La directora de la cárcel de Teixeiro, Silvia Alonso, aseguró ayer que el penal coruñés “no tiene denuncias por mobbing”, por lo que dijo que no cree que el estudio presentado esta semana sobre la situación de los funcionarios de prisiones en Galicia “sea la realidad”. En el informe se decía que casi un 20% de esos trabajadores públicos sufren acoso laboral a diario, un porcentaje que en Teixeiro se elevaba hasta alcanzar el 26%.
Durante un acto celebrado ayer, Alonso admitió que su profesión “no es fácil” y que los funcionarios “trabajan muy duro”, pero, no obstante destacó que no existen denuncias por supuesto acoso laboral en su centro.
El estudio, realizado por investigadoras de la USC en colaboración del sindicato Acaip, dibujaba el perfil de la víctima del mobbing como un hombre, funcionario de carrera, trabajador en la cárcel de Teixerio o de A Lama (Pontevedra). Además, concluye que estos centros penitenciarios, los más grandes de Galicia, presentan los niveles “más desfavorables” en otros parámetros analizados, como la satisfacción o las condiciones en el trabajo.
MÓDULO 'NELSON MANDELA'
Alonso presentó ayer, junto con la conselleira de Traballo, Beatriz Mato, la segunda fase del módulo de libertad Nelson Mandela, que funcionará durante el primer trimestre de 2010 en el penal de Teixeiro. En él se trabajará con los presos que estén terminando su condena para intentar reinsertarlos en la sociedad con todas las garantías.
Este módulo –una iniciativa pionera de carácter “educativo, terapéutico y convivencial”– acogerá a partir de Año Nuevo a entre 100 y 120 reclusos de la prisión. Los resultados de la primera fase de esta experiencia, que puso en marcha el bipartito en 2007, han conseguido que el 35% de los 70 presos que asistieron a los cursos hayan encontrado trabajo una vez fuera.
“Se trata de darles las herramientas básicas para volver al día a día, a la familia y a la sociedad, sin conflictos”, destacó Mato, durante la presentación de este nuevo módulo.
La actividad, de carácter “voluntario”, comprende habilidades sociales y familiares, así como orientación laboral. De este modo, según Mato, proporcionará valores como la igualdad, el respeto por uno mismo y por los demás, la importancia de aprovechar el tiempo, la autoestima y el valor de los sentimientos.
Para poner en marcha la segunda fase de este proyecto, que comenzó en 2007 con 70 personas, la consellería colaborará con 94.000 euros anuales, que se destinarán al mantenimiento del equipo de inclusión sociolaboral.
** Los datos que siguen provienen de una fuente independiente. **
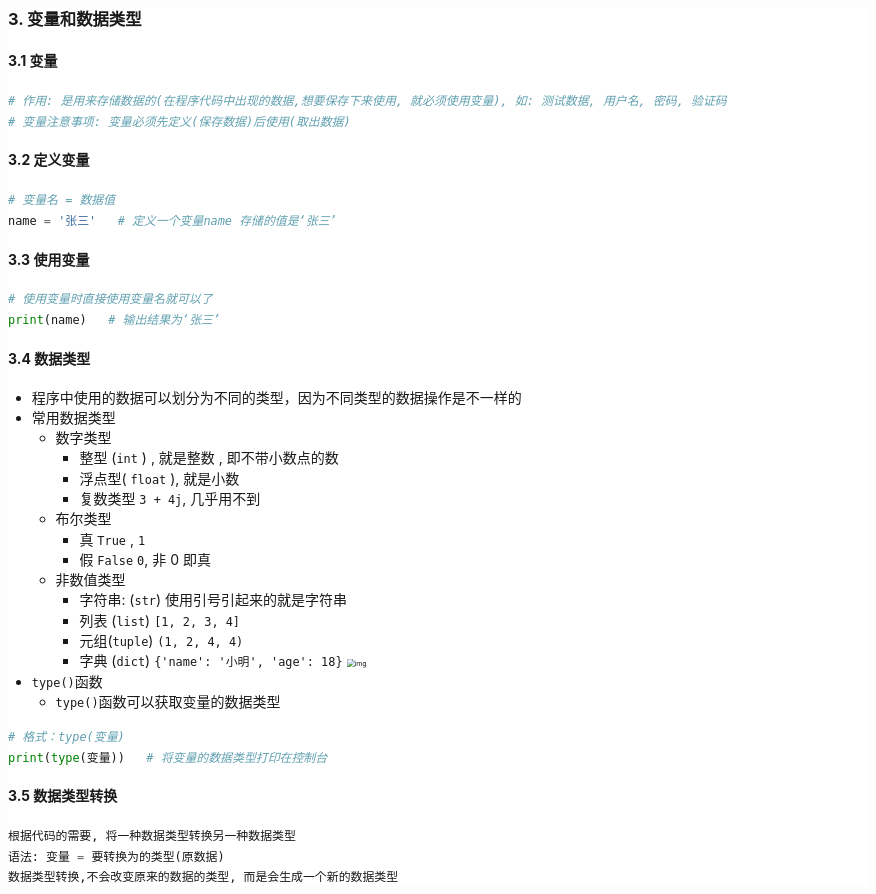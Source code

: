 ### 3. 变量和数据类型

#### 3.1 变量

```python
# 作用: 是用来存储数据的(在程序代码中出现的数据,想要保存下来使用, 就必须使用变量), 如: 测试数据, 用户名, 密码, 验证码
# 变量注意事项: 变量必须先定义(保存数据)后使用(取出数据)
```

#### 3.2 定义变量

```python
# 变量名 = 数据值
name = '张三'   # 定义一个变量name 存储的值是‘张三’
```

#### 3.3 使用变量

```python
# 使用变量时直接使用变量名就可以了
print(name)   # 输出结果为‘张三’
```

#### 3.4 数据类型

- 程序中使用的数据可以划分为不同的类型，因为不同类型的数据操作是不一样的
- 常用数据类型
  - 数字类型
    - 整型 (`int` ) , 就是整数 , 即不带小数点的数
    - 浮点型( `float` ), 就是小数
    - 复数类型 `3 + 4j`, 几乎用不到
  - 布尔类型
    - 真 `True` , `1`
    - 假 `False` `0`, 非 0 即真
  - 非数值类型
    - 字符串: (`str`) 使用引号引起来的就是字符串
    - 列表 (`list`) `[1, 2, 3, 4]`
    - 元组(`tuple`) `(1, 2, 4, 4)`
    - 字典 (`dict`) `{'name': '小明', 'age': 18}`
      <img src="https://f005.backblazeb2.com/file/siwen-/python/003.png" alt="img" style="zoom: 50%;" />
- `type()`函数
  - `type()`函数可以获取变量的数据类型

```python
# 格式：type(变量)
print(type(变量))   # 将变量的数据类型打印在控制台
```

#### 3.5 数据类型转换

```python
根据代码的需要, 将一种数据类型转换另一种数据类型
语法: 变量 = 要转换为的类型(原数据)
数据类型转换,不会改变原来的数据的类型, 而是会生成一个新的数据类型
```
Esta fase, a diferencia de la primera, está dirigida a reclusos de todas las edades y no solo a los más jóvenes. Además, se diseñarán itinerarios de acompañamiento posterior, de modo que los internos podrán contar con la ayuda de un grupo de voluntarios durante su primera etapa de libertad.
EDUCACIÓN Y CURSOS PARA PADRES
Entre las características del programa está el desarrollo de distintas actividades según el perfil del participante. Los internos estarán ocupados ocho horas al día y, tras una serie de entrevistas personales, se les ofrecerá educación formal y para la salud. Además, contarán con talleres de formación profesional y de búsqueda de empleo. Otras actividades serán la educación vial o el reencuentro familiar.